Christopher Bell, who ran third, is the first driver to lock himself into the Playoffs‘ Round of 12 on points. The other 15 championship contenders will have to establish their positions in the final 12 — or suffer elimination — next Saturday night at Bristol Motor Speedway.
During the final run, Hamlin passed Bell for the second position on Lap 252 of 267. With 10 laps left, Hamlin trailed by 2.066 seconds but could get no closer than the final one-second deficit the rest of the way.
Hamlin clearly had mixed feeling about his pursuit of the No. 45 23XI Toyota he co-owns with NBA legend Michael Jordan.

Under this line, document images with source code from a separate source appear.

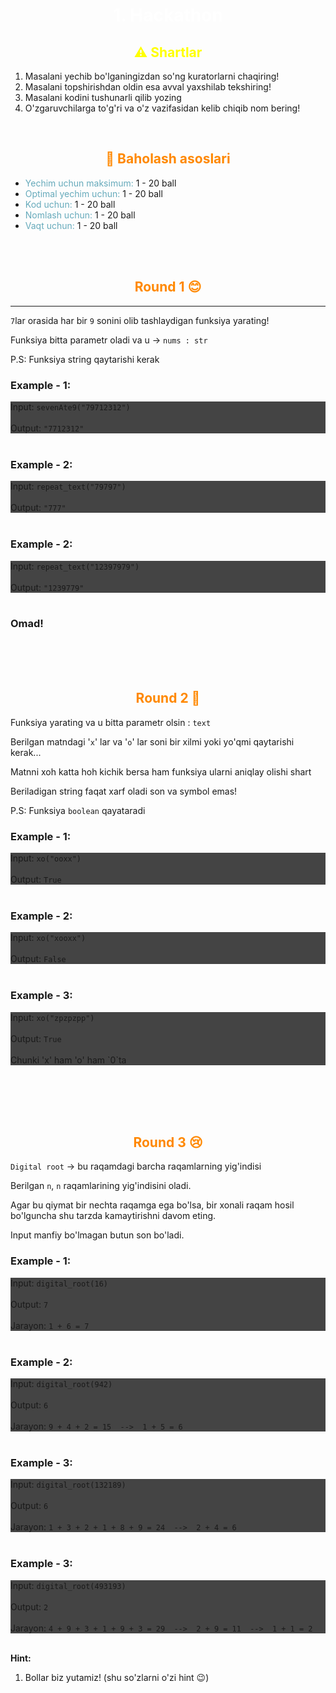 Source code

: <div align="center">
  <h1 style="font-weight: 700; color: #fff">1. Hackathon</h1>
</div>

<div align="center">
  <h2 style="font-weight: 700; color: #ff0">⚠️ Shartlar</h2>
</div>

1. Masalani yechib bo'lganingizdan so'ng kuratorlarni chaqiring!
2. Masalani topshirishdan oldin esa avval yaxshilab tekshiring!
3. Masalani kodini tushunarli qilib yozing
4. O'zgaruvchilarga to'g'ri va o'z vazifasidan kelib chiqib nom bering!

<br>

<div align="center">
  <h2 style="font-weight: 700; color: #f80">💼 Baholash asoslari</h2>
</div>

- <span style="color: #6ab;">Yechim uchun maksimum:</span> 1 - 20 ball
- <span style="color: #6ab;">Optimal yechim uchun:</span> 1 - 20 ball
- <span style="color: #6ab;">Kod uchun:</span> 1 - 20 ball
- <span style="color: #6ab;">Nomlash uchun:</span> 1 - 20 ball
- <span style="color: #6ab;">Vaqt uchun:</span> 1 - 20 ball

<br><br>

<div align="center">
  <h2 style="font-weight: 700; color: #f80">Round 1 😊</h2>
</div>

---

`7`lar orasida har bir `9` sonini olib tashlaydigan funksiya yarating!

Funksiya bitta parametr oladi va u -> `nums : str`

P.S: Funksiya string qaytarishi kerak

### **Example - 1:**

<div style="background: #444">
    Input: <code>sevenAte9("79712312")</code>
    <br><br>
    Output: <code>"7712312"</code>
</div>

<br>

### **Example - 2:**

<div style="background: #444">
    Input: <code>repeat_text("79797")</code>
    <br><br>
    Output: <code>"777"</code>
</div>

<br>

### **Example - 2:**

<div style="background: #444">
    Input: <code>repeat_text("12397979")</code>
    <br><br>
    Output: <code>"1239779"</code>
</div>

<br>

### Omad!

<br><br><br>

<div align="center">
  <h2 style="font-weight: 700; color: #f80">Round 2 🙁</h2>
</div>

Funksiya yarating va u bitta parametr olsin : `text`

Berilgan matndagi '`x`' lar va '`o`' lar soni bir xilmi yoki yo'qmi qaytarishi kerak...

Matnni xoh katta hoh kichik bersa ham funksiya ularni aniqlay olishi shart

Beriladigan string faqat xarf oladi son va symbol emas!

P.S: Funksiya `boolean` qayataradi

### **Example - 1:**

<div style="background: #444">
    Input: <code>xo("ooxx")</code>
    <br><br>
    Output: <code>True</code>
</div>

<br>

### **Example - 2:**

<div style="background: #444">
    Input: <code>xo("xooxx")</code>
    <br><br>
    Output: <code>False</code>
</div>

<br>

### **Example - 3:**

<div style="background: #444">
    Input: <code>xo("zpzpzpp")</code>
    <br><br>
    Output: <code>True</code>
    <br><br>
    Chunki 'x' ham 'o' ham `0`ta
</div>

<br>

<br><br><br>

<div align="center">
  <h2 style="font-weight: 700; color: #f80">Round 3 😢</h2>
</div>


`Digital root` -> bu raqamdagi barcha raqamlarning yig'indisi

Berilgan `n`, `n` raqamlarining yig'indisini oladi. 

Agar bu qiymat bir nechta raqamga ega bo'lsa, bir xonali raqam hosil bo'lguncha shu tarzda kamaytirishni davom eting. 

Input manfiy bo'lmagan butun son bo'ladi.

### **Example - 1:**

<div style="background: #444">
    Input: <code>digital_root(16)</code>
    <br><br>
    Output: <code>7</code>
    <br><br>
    Jarayon: <code>1 + 6 = 7</code>
</div>

<br>

### **Example - 2:**

<div style="background: #444">
    Input: <code>digital_root(942)</code>
    <br><br>
    Output: <code>6</code>
    <br><br>
    Jarayon: <code>9 + 4 + 2 = 15  -->  1 + 5 = 6</code>
</div>

<br>

### **Example - 3:**

<div style="background: #444">
    Input: <code>digital_root(132189)</code>
    <br><br>
    Output: <code>6</code>
    <br><br>
    Jarayon: <code>1 + 3 + 2 + 1 + 8 + 9 = 24  -->  2 + 4 = 6</code>
</div>

<br>

### **Example - 3:**

<div style="background: #444">
    Input: <code>digital_root(493193)</code>
    <br><br>
    Output: <code>2</code>
    <br><br>
    Jarayon: <code>4 + 9 + 3 + 1 + 9 + 3 = 29  -->  2 + 9 = 11  -->  1 + 1 = 2</code>
</div>

<br>

**Hint:**

1. Bollar biz yutamiz! (shu so'zlarni o'zi hint 😉) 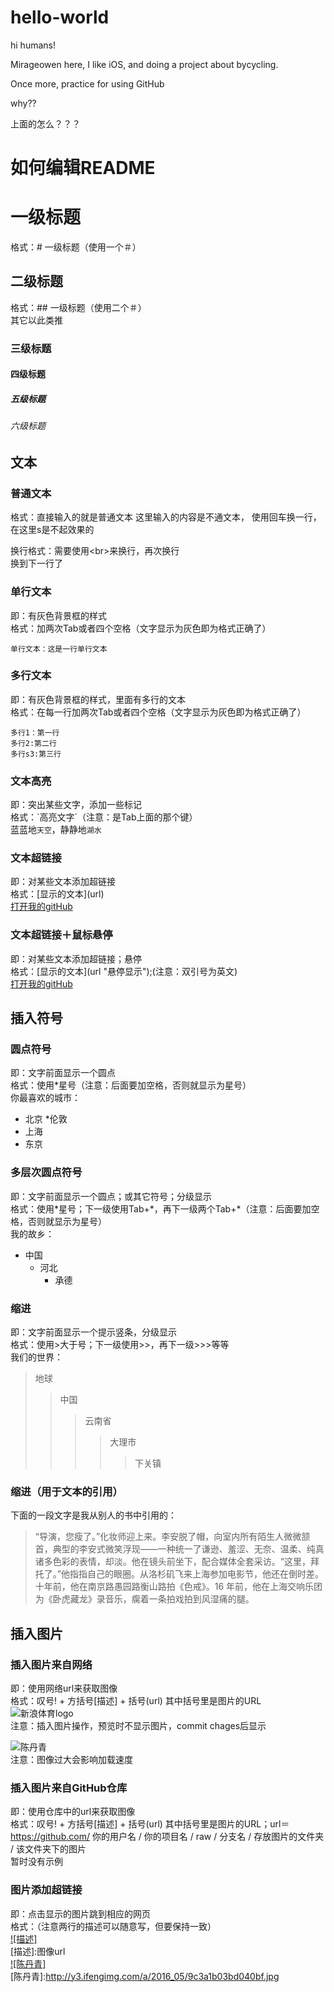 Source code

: # hello-world

hi humans!

Mirageowen here, I like iOS, and doing a project about bycycling.

Once more, practice for using GitHub

why??

上面的怎么？？？




# 如何编辑README

# 一级标题
格式：# 一级标题（使用一个＃）

## 二级标题
格式：## 一级标题（使用二个＃）<br>
其它以此类推

### 三级标题


#### 四级标题


##### 五级标题


###### 六级标题


## 文本
### 普通文本
格式：直接输入的就是普通文本
这里输入的内容是不通文本，
使用回车换一行，在这里s是不起效果的

换行格式：需要使用\<br>来换行，再次换行<br>
换到下一行了

### 单行文本
即：有灰色背景框的样式<br>
格式：加两次Tab或者四个空格（文字显示为灰色即为格式正确了）<br>

    单行文本：这是一行单行文本

### 多行文本
即：有灰色背景框的样式，里面有多行的文本<br>
格式：在每一行加两次Tab或者四个空格（文字显示为灰色即为格式正确了）<br>

    多行1：第一行
    多行2:第二行
    多行s3:第三行

### 文本高亮
即：突出某些文字，添加一些标记<br>
格式：\`高亮文字\`（注意：是Tab上面的那个键）<br>
蓝蓝地`天空`，静静地`湖水`

### 文本超链接
即：对某些文本添加超链接<br>
格式：\[显示的文本\]\(url\)<br>
[打开我的gitHub](https://github.com/mirageowen/)

### 文本超链接＋鼠标悬停
即：对某些文本添加超链接；悬停<br>
格式：\[显示的文本\]\(url "悬停显示"\);(注意：双引号为英文)<br>
[打开我的gitHub](https://github.com/mirageowen/ "悬停显示")


## 插入符号
### 圆点符号
即：文字前面显示一个圆点<br>
格式：使用\*星号（注意：后面要加空格，否则就显示为星号）<br>
你最喜欢的城市：<br>
* 北京
*伦敦
* 上海
* 东京

### 多层次圆点符号
即：文字前面显示一个圆点；或其它符号；分级显示<br>
格式：使用\*星号；下一级使用Tab+\*，再下一级两个Tab+\*（注意：后面要加空格，否则就显示为星号）<br>
我的故乡：<br>
* 中国
    * 河北
        * 承德

### 缩进
即：文字前面显示一个提示竖条，分级显示<br>
格式：使用\>大于号；下一级使用\>>，再下一级\>>>等等<br>
我们的世界：<br>
>地球
>>中国
>>>云南省
>>>>大理市
>>>>>下关镇

### 缩进（用于文本的引用）
下面的一段文字是我从别人的书中引用的：<br>
>“导演，您瘦了。”化妆师迎上来。李安脱了帽，向室内所有陌生人微微颔首，典型的李安式微笑浮现——一种统一了谦逊、羞涩、无奈、温柔、纯真诸多色彩的表情，却淡。他在镜头前坐下，配合媒体全套采访。“这里，拜托了。”他指指自己的眼圈。从洛杉矶飞来上海参加电影节，他还在倒时差。十年前，他在南京路愚园路衡山路拍《色戒》。16 年前，他在上海交响乐团为《卧虎藏龙》录音乐，瘸着一条拍戏拍到风湿痛的腿。

## 插入图片
### 插入图片来自网络
即：使用网络url来获取图像<br>
格式：叹号! + 方括号[描述] + 括号(url) 其中括号里是图片的URL<br>
![新浪体育logo](http://n.sinaimg.cn/sports/index1508/logo.png)<br>
注意：插入图片操作，预览时不显示图片，commit chages后显示<br>

![陈丹青](http://y3.ifengimg.com/a/2016_05/9c3a1b03bd040bf.jpg)<br>
注意：图像过大会影响加载速度

### 插入图片来自GitHub仓库
即：使用仓库中的url来获取图像<br>
格式：叹号! + 方括号[描述] + 括号(url) 其中括号里是图片的URL；url＝https://github.com/ 你的用户名 / 你的项目名 / raw / 分支名 / 存放图片的文件夹 / 该文件夹下的图片<br>
暂时没有示例

### 图片添加超链接
即：点击显示的图片跳到相应的网页<br>
格式：（注意两行的描述可以随意写，但要保持一致）<br>
[![描述]](跳转url)<br>
[描述]:图像url<br>
[![陈丹青]](http://book.ifeng.com/a/20160120/18595_0.shtml)  
[陈丹青]:http://y3.ifengimg.com/a/2016_05/9c3a1b03bd040bf.jpg







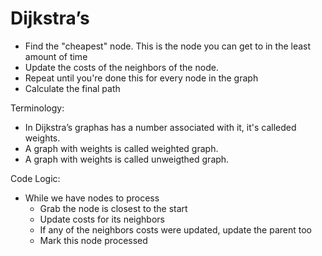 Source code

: # Dijkstra’s

* Find the "cheapest" node. This is the node you can get to in the least amount of time
* Update the costs of the neighbors of the node.
* Repeat until you're done this for every node in the graph
* Calculate the final path


Terminology:
- In Dijkstra’s graphas has a number associated with it, it's calleded weights.
- A graph with weights is called weighted graph.
- A graph with weights is called unweigthed graph.

Code Logic:
* While we have nodes to process
  * Grab the node is closest to the start
  * Update costs for its neighbors
  * If any of the neighbors costs were updated, update the parent too
  * Mark this node processed
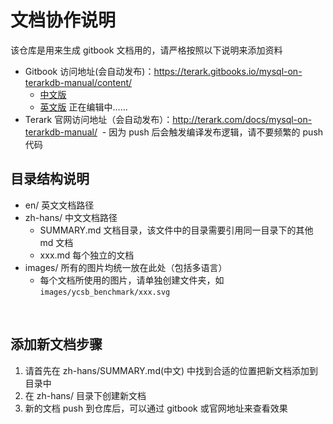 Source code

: # 文档协作说明

该仓库是用来生成 gitbook 文档用的，请严格按照以下说明来添加资料

- Gitbook 访问地址(会自动发布)：https://terark.gitbooks.io/mysql-on-terarkdb-manual/content/
  - [中文版](https://terark.gitbooks.io/mysql-on-terarkdb-manual/zh-hans/)
  - [英文版](https://terark.gitbooks.io/mysql-on-terarkdb-manual/en) 正在编辑中……
- Terark 官网访问地址（会自动发布）：http://terark.com/docs/mysql-on-terarkdb-manual/
  - 因为 push 后会触发编译发布逻辑，请不要频繁的 push 代码


## 目录结构说明
- en/  英文文档路径
- zh-hans/  中文文档路径
  - SUMMARY.md  文档目录，该文件中的目录需要引用同一目录下的其他 md 文档
  - xxx.md 每个独立的文档
- images/ 所有的图片均统一放在此处（包括多语言）
  - 每个文档所使用的图片，请单独创建文件夹，如 `images/ycsb_benchmark/xxx.svg`

  
## 添加新文档步骤

1. 请首先在 zh-hans/SUMMARY.md(中文) 中找到合适的位置把新文档添加到目录中
2. 在 zh-hans/ 目录下创建新文档
3. 新的文档 push 到仓库后，可以通过 gitbook 或官网地址来查看效果
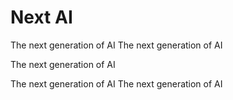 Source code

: # Next AI

The next generation of AI
The next generation of AI


The next generation of AI

The next generation of AI
The next generation of AI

“It’s been a good overall day,” said Hamlin, who recovered from an equipment interference penalty — his 34th pit road infraction of the season — on Lap 27 under a competition caution. “Still frustrated about the first half of the race. We just aren’t executing all that well. …
“Really happy for our 11 Toyota team. They fought hard. They really stepped up that last half. We made the car quite a bit better. Just really happy about the outcome and really happy for that 45 team and Bubba Wallace and (crew chief) Bootie (Barker). Bubba has just really worked hard on his craft, and we’ve just given him fast race cars, and now he is showing what he has got.”
Alex Bowman led a race-high 107 laps and finished fourth, followed by non-playoff driver Martin Truex Jr. Championship contenders William Byron, Ross Chastain, Kyle Larson, Ryan Blaney and Daniel Suárez completed the top 10.
Other playoff drivers weren‘t as fortunate.
A sudden disaster knocked Kevin Harvick out of the race before the end of Stage 1. Racing side-by-side, Chastain and Wallace steered up the track in front of Harvick‘s No. 4 Ford as the cars sped through Turn 4.
Harvick‘s Mustang snapped loose and the right-front of his car pounded the outside wall. With damage too severe to repair, Harvick retired from the race in last (36th) place.
“When those two cars came up in front of me, I just got super tight,” Harvick said after a visit to the infield care center. “When I lifted, it grabbed and got loose. I just wasn‘t expecting them to come up and my car getting that tight.”
Harvick entered the race 16th in the playoff standings. The last-place result puts him in a must-win situation next Saturday at Bristol Motor Speedway.
“Yeah, it is what it is,” Harvick said. “We were racing to win anyway today, so that‘s what we will do again next week.”
Harvick wasn‘t the only casualty of the first stage. Pole winner Tyler Reddick blew a right-rear tire while leading on Lap 65 and slammed into the outside wall in Turn 2. He brought his No. 8 Chevrolet to pit road, but attempts to repair the car proved futile, and Reddick was eliminated in 35th place.
“The right-rear tire just blew like we‘ve had a few times,” said Reddick, who fell to 11th in the playoff standings. “At Fontana (Auto Club Speedway), I was able to save it. But here, it snapped at the worst possible point, and we just killed the wall.
“It broke the control arm on the right-front, so our day was over. We leave here with not a lot of points, so we‘ll have to fight hard at Bristol.”
Troubles continued for playoff drivers when Kyle Busch, whose team already had incurred two equipment interference penalties on pit road, spun off Turn 4 on Lap 137. Busch‘s right-side tires went flat as he skidded toward the infield grass, and Busch lost a lap as he nursed his wounded car to pit road.
Busch got his lap back as the beneficiary under caution at the end of Stage 2, but he lost two laps during the final 96-lap green-flag run. His 26th-place finish dropped him two points below the current cut line for the Round of 8, trailing Tyler Reddick and Austin Cindric by that margin.
Joining Busch and Harvick in the bottom four are Austin Dillon (14th Sunday) and Chase Briscoe (13th). The playoff field will be cut from 16 to 12 drivers after next Saturday‘s race (7:30 p.m. ET, USA, NBC Sports App, PRN, SiriusXM) at Thunder Valley.
NOTE: Post-race technical inspection concluded without issue, confirming Wallace as the winner of the event.